= Ruby Red Performers =

English burlesque dancing troupe

The Ruby Red Performers are an amateur burlesque dancing troupe from the English seaside town of Withernsea, near Hull.

==Biography==

In April 2015, twelve members of the Ruby Red Performers appeared on series 9 of the primetime ITV variety show Britain's Got Talent. They attended an audition held in the Lowry Theatre in MediaCity Salford where they performed a routine dressed as 1950s cleaning women dancing to Queen's "I Want to Break Free". Early on into their routine, Simon Cowell pressed his buzzer to indicate that he did not like the act, but shortly afterwards there was a tempo change in the routine and the women stripped down to large pairs of underwear, much to the delight of the audience and judges.

After their performance, Cowell admitted that he had pressed his buzzer too early and suggested that the British Royal Family might like to see the act perform. They were given four 'yes' votes by the panel, allowing them to progress in the competition.

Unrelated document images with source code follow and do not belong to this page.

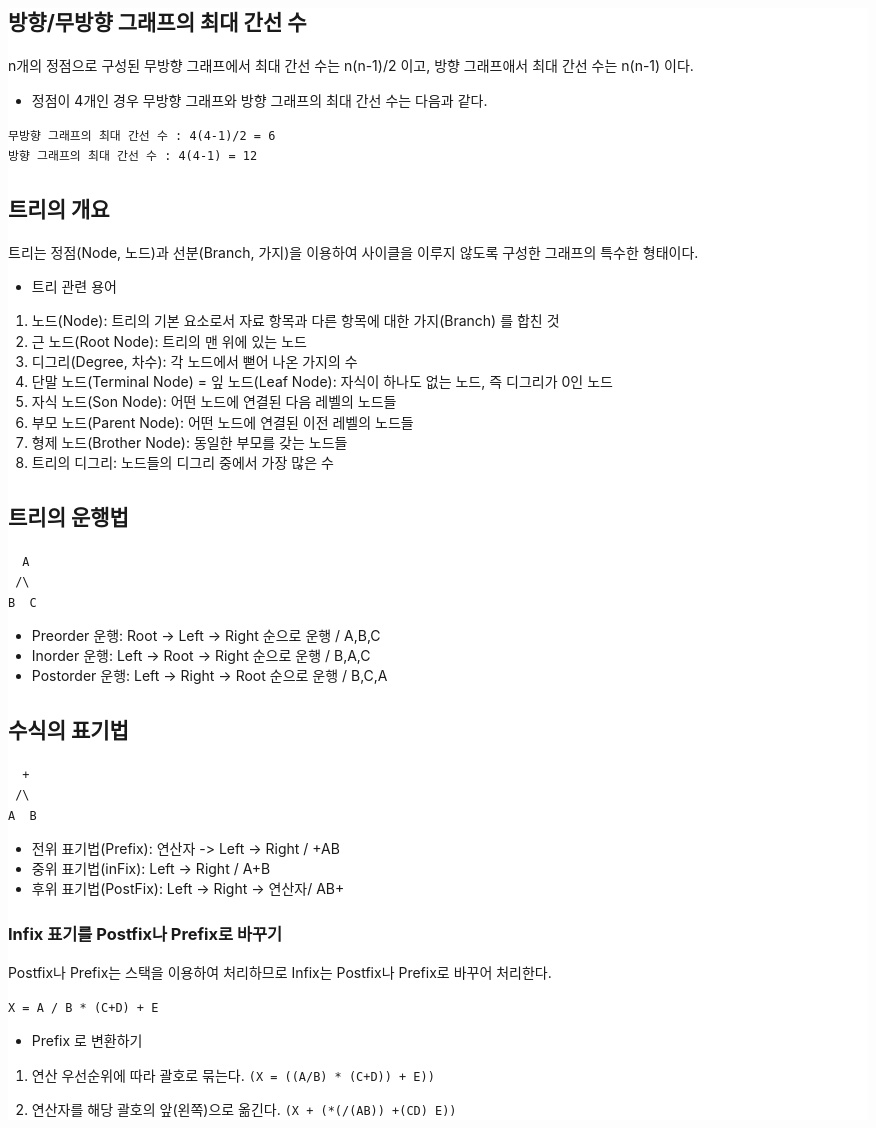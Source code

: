 ## 방향/무방향 그래프의 최대 간선 수
n개의 정점으로 구성된 무방향 그래프에서 최대 간선 수는 n(n-1)/2 이고, 방향 그래프애서 최대 간선 수는 n(n-1) 이다.
- 정점이 4개인 경우 무방향 그래프와 방향 그래프의 최대 간선 수는 다음과 같다.
```
무방향 그래프의 최대 간선 수 : 4(4-1)/2 = 6
방향 그래프의 최대 간선 수 : 4(4-1) = 12
```

## 트리의 개요
트리는 정점(Node, 노드)과 선분(Branch, 가지)을 이용하여 사이클을 이루지 않도록 구성한 그래프의 특수한 형태이다.
- 트리 관련 용어
1. 노드(Node): 트리의 기본 요소로서 자료 항목과 다른 항목에 대한 가지(Branch) 를 합친 것<br />
2. 근 노드(Root Node): 트리의 맨 위에 있는 노드
3. 디그리(Degree, 차수): 각 노드에서 뻗어 나온 가지의 수
4. 단말 노드(Terminal Node) = 잎 노드(Leaf Node): 자식이 하나도 없는 노드, 즉 디그리가 0인 노드
5. 자식 노드(Son Node): 어떤 노드에 연결된 다음 레벨의 노드들
6. 부모 노드(Parent Node): 어떤 노드에 연결된 이전 레벨의 노드들
7. 형제 노드(Brother Node): 동일한 부모를 갖는 노드들
8. 트리의 디그리: 노드들의 디그리 중에서 가장 많은 수 

## 트리의 운행법
```
  A
 /\
B  C
```
- Preorder 운행: Root -> Left -> Right 순으로 운행 / A,B,C
- Inorder 운행: Left -> Root -> Right 순으로 운행 / B,A,C
- Postorder 운행: Left -> Right -> Root 순으로 운행 / B,C,A

## 수식의 표기법
```
  +
 /\
A  B
```
- 전위 표기법(Prefix): 연산자 -> Left -> Right / +AB
- 중위 표기법(inFix): Left -> Right / A+B
- 후위 표기법(PostFix): Left -> Right -> 연산자/ AB+

### Infix 표기를 Postfix나 Prefix로 바꾸기
Postfix나 Prefix는 스택을 이용하여 처리하므로 Infix는 Postfix나 Prefix로 바꾸어 처리한다.
```
X = A / B * (C+D) + E
```
- Prefix 로 변환하기
1. 연산 우선순위에 따라 괄호로 묶는다.
`(X = ((A/B) * (C+D)) + E))`

2. 연산자를 해당 괄호의 앞(왼쪽)으로 옮긴다.
`(X + (*(/(AB)) +(CD) E))`
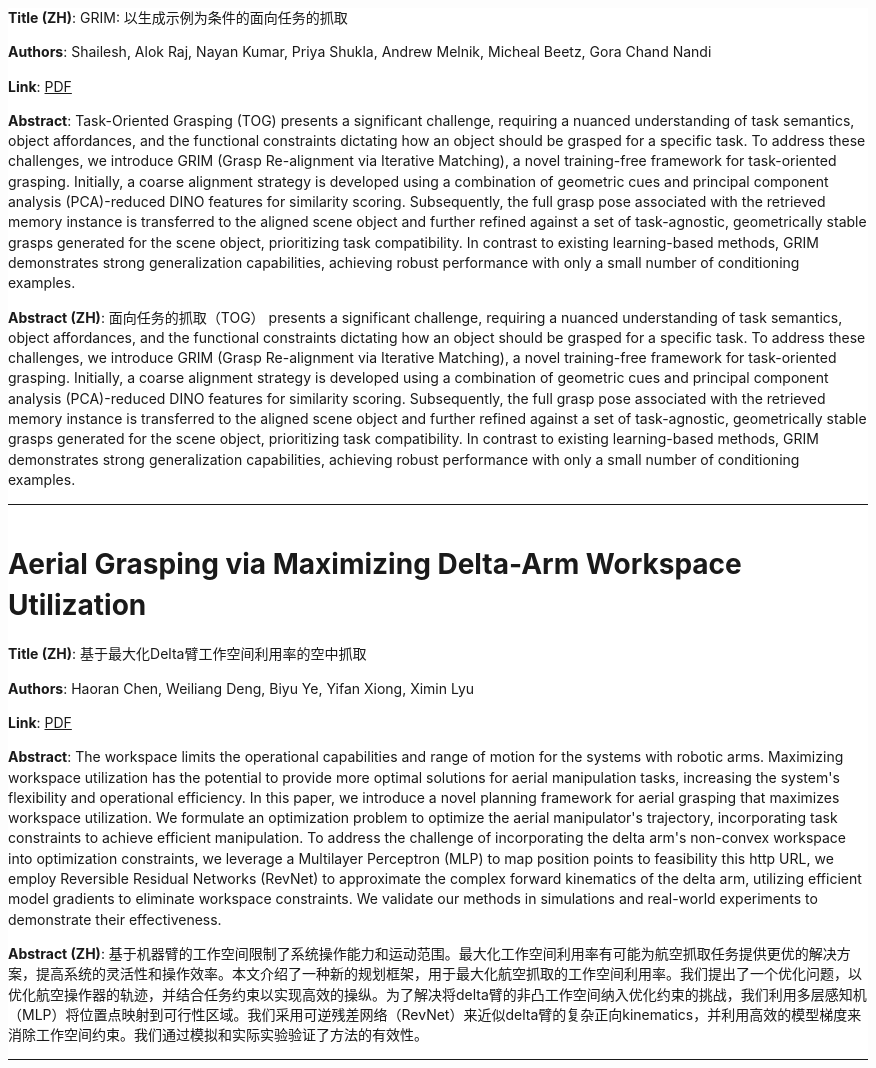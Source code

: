 **Title (ZH)**: GRIM: 以生成示例为条件的面向任务的抓取 

**Authors**: Shailesh, Alok Raj, Nayan Kumar, Priya Shukla, Andrew Melnik, Micheal Beetz, Gora Chand Nandi  

**Link**: [PDF](https://arxiv.org/pdf/2506.15607)  

**Abstract**: Task-Oriented Grasping (TOG) presents a significant challenge, requiring a nuanced understanding of task semantics, object affordances, and the functional constraints dictating how an object should be grasped for a specific task. To address these challenges, we introduce GRIM (Grasp Re-alignment via Iterative Matching), a novel training-free framework for task-oriented grasping. Initially, a coarse alignment strategy is developed using a combination of geometric cues and principal component analysis (PCA)-reduced DINO features for similarity scoring. Subsequently, the full grasp pose associated with the retrieved memory instance is transferred to the aligned scene object and further refined against a set of task-agnostic, geometrically stable grasps generated for the scene object, prioritizing task compatibility. In contrast to existing learning-based methods, GRIM demonstrates strong generalization capabilities, achieving robust performance with only a small number of conditioning examples. 

**Abstract (ZH)**: 面向任务的抓取（TOG） presents a significant challenge, requiring a nuanced understanding of task semantics, object affordances, and the functional constraints dictating how an object should be grasped for a specific task. To address these challenges, we introduce GRIM (Grasp Re-alignment via Iterative Matching), a novel training-free framework for task-oriented grasping. Initially, a coarse alignment strategy is developed using a combination of geometric cues and principal component analysis (PCA)-reduced DINO features for similarity scoring. Subsequently, the full grasp pose associated with the retrieved memory instance is transferred to the aligned scene object and further refined against a set of task-agnostic, geometrically stable grasps generated for the scene object, prioritizing task compatibility. In contrast to existing learning-based methods, GRIM demonstrates strong generalization capabilities, achieving robust performance with only a small number of conditioning examples. 

---
# Aerial Grasping via Maximizing Delta-Arm Workspace Utilization 

**Title (ZH)**: 基于最大化Delta臂工作空间利用率的空中抓取 

**Authors**: Haoran Chen, Weiliang Deng, Biyu Ye, Yifan Xiong, Ximin Lyu  

**Link**: [PDF](https://arxiv.org/pdf/2506.15539)  

**Abstract**: The workspace limits the operational capabilities and range of motion for the systems with robotic arms. Maximizing workspace utilization has the potential to provide more optimal solutions for aerial manipulation tasks, increasing the system's flexibility and operational efficiency. In this paper, we introduce a novel planning framework for aerial grasping that maximizes workspace utilization. We formulate an optimization problem to optimize the aerial manipulator's trajectory, incorporating task constraints to achieve efficient manipulation. To address the challenge of incorporating the delta arm's non-convex workspace into optimization constraints, we leverage a Multilayer Perceptron (MLP) to map position points to feasibility this http URL, we employ Reversible Residual Networks (RevNet) to approximate the complex forward kinematics of the delta arm, utilizing efficient model gradients to eliminate workspace constraints. We validate our methods in simulations and real-world experiments to demonstrate their effectiveness. 

**Abstract (ZH)**: 基于机器臂的工作空间限制了系统操作能力和运动范围。最大化工作空间利用率有可能为航空抓取任务提供更优的解决方案，提高系统的灵活性和操作效率。本文介绍了一种新的规划框架，用于最大化航空抓取的工作空间利用率。我们提出了一个优化问题，以优化航空操作器的轨迹，并结合任务约束以实现高效的操纵。为了解决将delta臂的非凸工作空间纳入优化约束的挑战，我们利用多层感知机（MLP）将位置点映射到可行性区域。我们采用可逆残差网络（RevNet）来近似delta臂的复杂正向kinematics，并利用高效的模型梯度来消除工作空间约束。我们通过模拟和实际实验验证了方法的有效性。 

---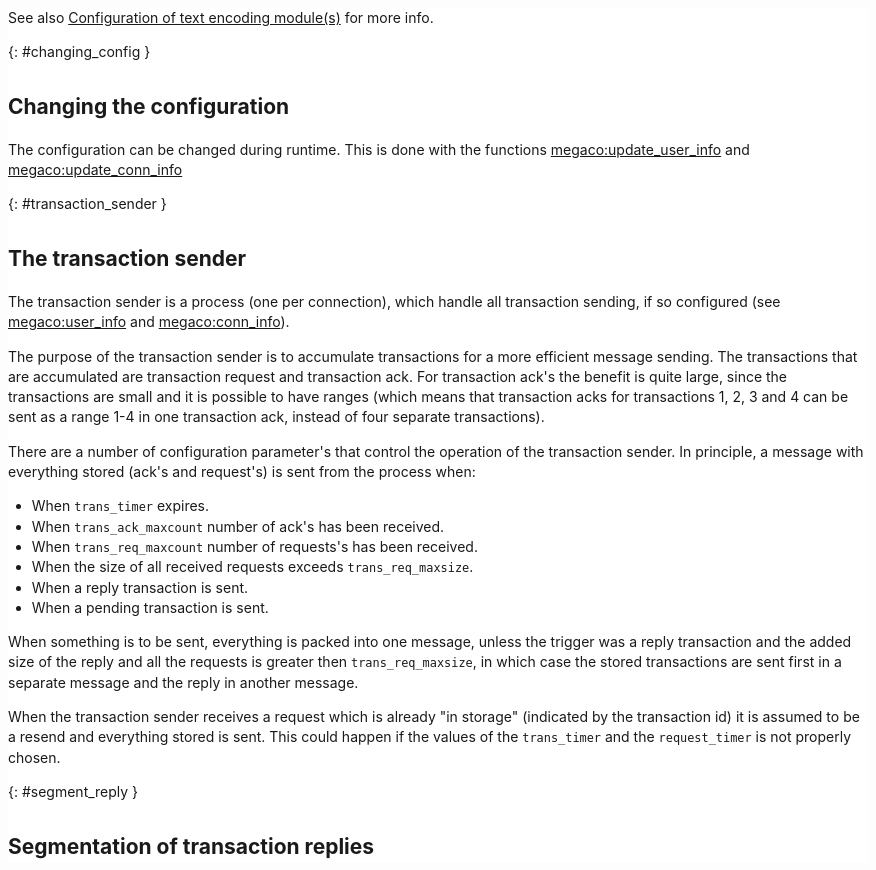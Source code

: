 See also
[Configuration of text encoding module(s)](megaco_encode.md#text_config) for
more info.

[](){: #changing_config }

## Changing the configuration

The configuration can be changed during runtime. This is done with the functions
[megaco:update_user_info](`megaco:update_user_info/3`) and
[megaco:update_conn_info](`megaco:update_conn_info/3`)

[](){: #transaction_sender }

## The transaction sender

The transaction sender is a process (one per connection), which handle all
transaction sending, if so configured (see
[megaco:user_info](`megaco:user_info/2`) and
[megaco:conn_info](`megaco:conn_info/2`)).

The purpose of the transaction sender is to accumulate transactions for a more
efficient message sending. The transactions that are accumulated are transaction
request and transaction ack. For transaction ack's the benefit is quite large,
since the transactions are small and it is possible to have ranges (which means
that transaction acks for transactions 1, 2, 3 and 4 can be sent as a range 1-4
in one transaction ack, instead of four separate transactions).

There are a number of configuration parameter's that control the operation of
the transaction sender. In principle, a message with everything stored (ack's
and request's) is sent from the process when:

- When `trans_timer` expires.
- When `trans_ack_maxcount` number of ack's has been received.
- When `trans_req_maxcount` number of requests's has been received.
- When the size of all received requests exceeds `trans_req_maxsize`.
- When a reply transaction is sent.
- When a pending transaction is sent.

When something is to be sent, everything is packed into one message, unless the
trigger was a reply transaction and the added size of the reply and all the
requests is greater then `trans_req_maxsize`, in which case the stored
transactions are sent first in a separate message and the reply in another
message.

When the transaction sender receives a request which is already "in storage"
(indicated by the transaction id) it is assumed to be a resend and everything
stored is sent. This could happen if the values of the `trans_timer` and the
`request_timer` is not properly chosen.

[](){: #segment_reply }

## Segmentation of transaction replies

On 25 May 2015, The Ruby Red Performers performed live in the first semi final along with eight other acts but came in last place in the public vote, therefore not advancing to the final. The group began their routine dressed as lollipop ladies before stripping down to black underwear and exploding bras.

Their routine received favourable comments from the judges but they were criticised for their physical appearance on Twitter by columnist Katie Hopkins and former Strictly Come Dancing dancer James Jordan, with these comments being picked up by the national press. Jordan described the Ruby Reds as "fat old birds" whilst Hopkins, who is known for her outspoken vitriolic comments, said their act was about women "being confident about their bodies and eating pork pies". The group responded by tweeting a photograph of them all on the bus back to Withernsea eating pork pies.

The group progressed to the semi-final, but did not reach the final of the competition.

===Other appearances===
On 13 April 2015, following their debut performance on Britain's Got Talent, two members of the group gave their first television interview to Amanda Holden and Phillip Schofield on the live daytime magazine show This Morning. The group's leader, who goes by the name of Ruby, presented Holden with a pair of the nipple tassels worn by the ladies during their routine and Holden tried them out live on air.

The group have continued to perform after their departure from Britain's Got Talent.